[TASK TO COMPLETE]:
For every line in the records below that holds "Installing", make a copy.

[EXTRACTED INFORMATION]:
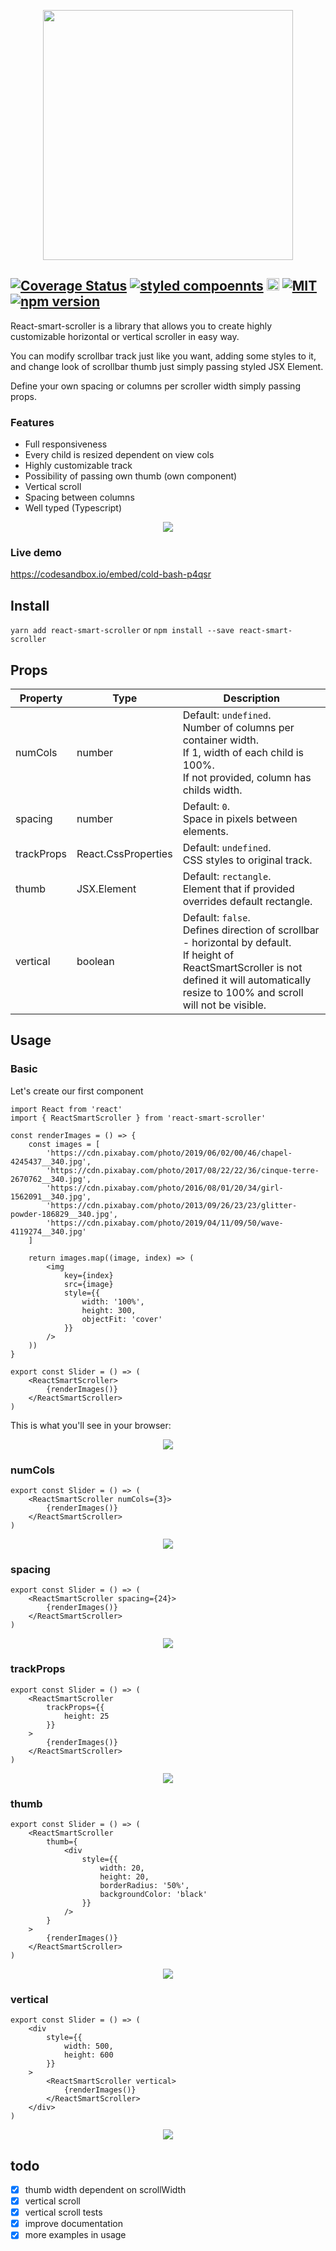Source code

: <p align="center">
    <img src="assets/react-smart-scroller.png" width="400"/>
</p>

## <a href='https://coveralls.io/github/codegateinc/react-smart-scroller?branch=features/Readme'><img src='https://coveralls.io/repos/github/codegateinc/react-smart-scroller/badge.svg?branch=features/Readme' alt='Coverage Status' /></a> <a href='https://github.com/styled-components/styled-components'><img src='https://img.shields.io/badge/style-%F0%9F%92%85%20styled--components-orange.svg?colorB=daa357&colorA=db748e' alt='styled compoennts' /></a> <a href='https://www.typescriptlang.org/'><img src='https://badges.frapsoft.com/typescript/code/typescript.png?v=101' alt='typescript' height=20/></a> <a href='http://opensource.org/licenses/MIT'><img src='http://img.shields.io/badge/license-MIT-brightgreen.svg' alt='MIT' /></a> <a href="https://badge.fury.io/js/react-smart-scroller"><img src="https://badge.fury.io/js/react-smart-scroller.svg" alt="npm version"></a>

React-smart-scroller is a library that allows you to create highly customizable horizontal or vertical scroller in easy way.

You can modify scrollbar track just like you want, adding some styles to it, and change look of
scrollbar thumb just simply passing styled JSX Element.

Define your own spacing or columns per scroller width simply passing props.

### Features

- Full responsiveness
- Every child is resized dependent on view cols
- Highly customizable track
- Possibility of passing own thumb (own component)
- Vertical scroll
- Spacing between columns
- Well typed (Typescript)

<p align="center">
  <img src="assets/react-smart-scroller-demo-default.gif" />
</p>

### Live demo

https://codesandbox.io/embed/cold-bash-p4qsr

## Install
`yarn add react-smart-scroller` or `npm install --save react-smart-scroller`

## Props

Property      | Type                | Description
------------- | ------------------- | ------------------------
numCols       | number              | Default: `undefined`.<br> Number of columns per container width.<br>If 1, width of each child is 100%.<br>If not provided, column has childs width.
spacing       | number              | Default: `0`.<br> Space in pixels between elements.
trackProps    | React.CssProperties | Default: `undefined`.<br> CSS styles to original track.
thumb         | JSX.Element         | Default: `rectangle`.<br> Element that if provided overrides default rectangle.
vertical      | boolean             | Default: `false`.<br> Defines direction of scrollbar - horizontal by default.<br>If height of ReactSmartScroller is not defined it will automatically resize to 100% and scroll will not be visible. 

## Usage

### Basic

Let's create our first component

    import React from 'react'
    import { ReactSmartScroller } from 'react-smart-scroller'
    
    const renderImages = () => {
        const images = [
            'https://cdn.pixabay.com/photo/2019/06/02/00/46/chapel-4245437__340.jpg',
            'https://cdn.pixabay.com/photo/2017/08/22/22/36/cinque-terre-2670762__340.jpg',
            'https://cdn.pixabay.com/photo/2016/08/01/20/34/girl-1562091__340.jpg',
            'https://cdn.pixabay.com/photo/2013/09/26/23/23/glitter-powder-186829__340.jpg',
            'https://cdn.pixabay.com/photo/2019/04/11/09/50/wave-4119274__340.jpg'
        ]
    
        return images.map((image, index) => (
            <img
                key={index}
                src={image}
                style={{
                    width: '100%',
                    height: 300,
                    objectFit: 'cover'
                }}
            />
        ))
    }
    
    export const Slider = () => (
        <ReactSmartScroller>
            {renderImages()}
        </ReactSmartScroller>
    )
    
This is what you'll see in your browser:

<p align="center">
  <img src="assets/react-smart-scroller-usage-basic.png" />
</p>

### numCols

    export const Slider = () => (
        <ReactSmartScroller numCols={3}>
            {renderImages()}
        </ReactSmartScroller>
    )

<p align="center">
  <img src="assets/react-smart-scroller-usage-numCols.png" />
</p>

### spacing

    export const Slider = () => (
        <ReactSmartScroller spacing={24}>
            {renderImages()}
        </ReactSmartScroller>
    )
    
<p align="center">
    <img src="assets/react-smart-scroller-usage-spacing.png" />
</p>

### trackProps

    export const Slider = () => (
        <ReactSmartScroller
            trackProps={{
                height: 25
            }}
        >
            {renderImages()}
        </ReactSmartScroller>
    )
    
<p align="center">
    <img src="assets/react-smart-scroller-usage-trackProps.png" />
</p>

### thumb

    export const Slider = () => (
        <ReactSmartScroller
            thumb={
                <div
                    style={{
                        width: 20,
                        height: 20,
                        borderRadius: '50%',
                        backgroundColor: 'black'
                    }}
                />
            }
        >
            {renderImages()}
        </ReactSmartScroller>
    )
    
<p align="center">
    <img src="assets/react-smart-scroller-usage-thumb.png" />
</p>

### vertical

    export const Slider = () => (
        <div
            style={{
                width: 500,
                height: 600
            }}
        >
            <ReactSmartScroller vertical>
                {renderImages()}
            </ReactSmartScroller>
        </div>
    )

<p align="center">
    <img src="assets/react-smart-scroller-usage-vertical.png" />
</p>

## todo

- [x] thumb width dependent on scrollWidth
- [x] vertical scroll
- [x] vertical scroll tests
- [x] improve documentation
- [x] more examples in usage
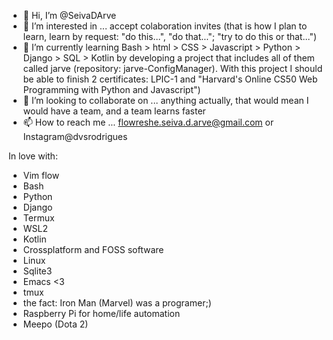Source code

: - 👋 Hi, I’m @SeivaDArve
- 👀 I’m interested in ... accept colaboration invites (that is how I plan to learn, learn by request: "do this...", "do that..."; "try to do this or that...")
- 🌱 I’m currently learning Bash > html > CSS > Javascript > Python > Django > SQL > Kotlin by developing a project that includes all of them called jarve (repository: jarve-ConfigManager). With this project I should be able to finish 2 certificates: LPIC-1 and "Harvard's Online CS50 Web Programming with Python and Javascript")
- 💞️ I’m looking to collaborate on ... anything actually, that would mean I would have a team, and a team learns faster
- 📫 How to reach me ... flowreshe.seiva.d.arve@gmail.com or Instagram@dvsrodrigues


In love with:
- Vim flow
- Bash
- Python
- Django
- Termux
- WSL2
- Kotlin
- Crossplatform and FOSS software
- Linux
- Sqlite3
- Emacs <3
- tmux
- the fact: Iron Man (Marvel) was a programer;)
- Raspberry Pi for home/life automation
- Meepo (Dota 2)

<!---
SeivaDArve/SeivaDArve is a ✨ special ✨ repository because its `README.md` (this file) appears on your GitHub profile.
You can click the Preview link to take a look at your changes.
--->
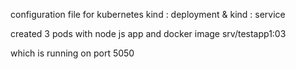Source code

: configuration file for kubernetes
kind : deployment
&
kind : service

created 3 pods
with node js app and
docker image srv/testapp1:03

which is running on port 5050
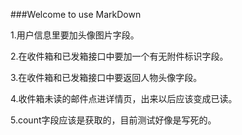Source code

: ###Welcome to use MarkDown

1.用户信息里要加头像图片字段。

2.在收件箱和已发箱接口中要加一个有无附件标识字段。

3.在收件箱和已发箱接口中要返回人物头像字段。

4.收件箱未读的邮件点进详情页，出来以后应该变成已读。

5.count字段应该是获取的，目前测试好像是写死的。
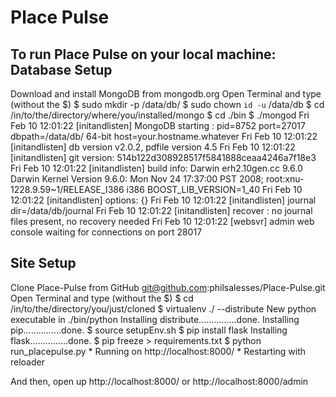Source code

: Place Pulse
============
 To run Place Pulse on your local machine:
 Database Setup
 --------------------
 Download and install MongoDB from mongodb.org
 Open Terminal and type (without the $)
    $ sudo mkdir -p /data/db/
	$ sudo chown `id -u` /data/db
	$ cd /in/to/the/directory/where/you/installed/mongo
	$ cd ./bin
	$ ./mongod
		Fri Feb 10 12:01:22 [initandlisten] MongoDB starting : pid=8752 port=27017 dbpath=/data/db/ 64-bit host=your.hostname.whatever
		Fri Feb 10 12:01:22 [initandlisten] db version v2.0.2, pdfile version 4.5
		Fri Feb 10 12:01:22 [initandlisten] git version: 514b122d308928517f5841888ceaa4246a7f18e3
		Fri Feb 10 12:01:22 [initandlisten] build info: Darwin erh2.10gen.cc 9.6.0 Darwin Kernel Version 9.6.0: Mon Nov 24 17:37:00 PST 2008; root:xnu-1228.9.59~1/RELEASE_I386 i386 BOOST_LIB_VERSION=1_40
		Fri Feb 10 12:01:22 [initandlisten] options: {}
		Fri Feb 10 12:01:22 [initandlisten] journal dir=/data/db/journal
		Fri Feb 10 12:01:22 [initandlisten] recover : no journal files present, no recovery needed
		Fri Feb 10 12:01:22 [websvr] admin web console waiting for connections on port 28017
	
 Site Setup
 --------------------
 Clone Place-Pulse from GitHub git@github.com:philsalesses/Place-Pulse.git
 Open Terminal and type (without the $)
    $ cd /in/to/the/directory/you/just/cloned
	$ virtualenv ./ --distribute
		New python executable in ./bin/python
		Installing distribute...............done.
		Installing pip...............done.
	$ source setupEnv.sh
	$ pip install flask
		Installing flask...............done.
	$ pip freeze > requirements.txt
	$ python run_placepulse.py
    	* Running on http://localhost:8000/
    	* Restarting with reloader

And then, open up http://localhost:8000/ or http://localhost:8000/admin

[TASK RESULT]:
		Installing distribute...............done.
		Installing pip...............done.
		Installing flask...............done.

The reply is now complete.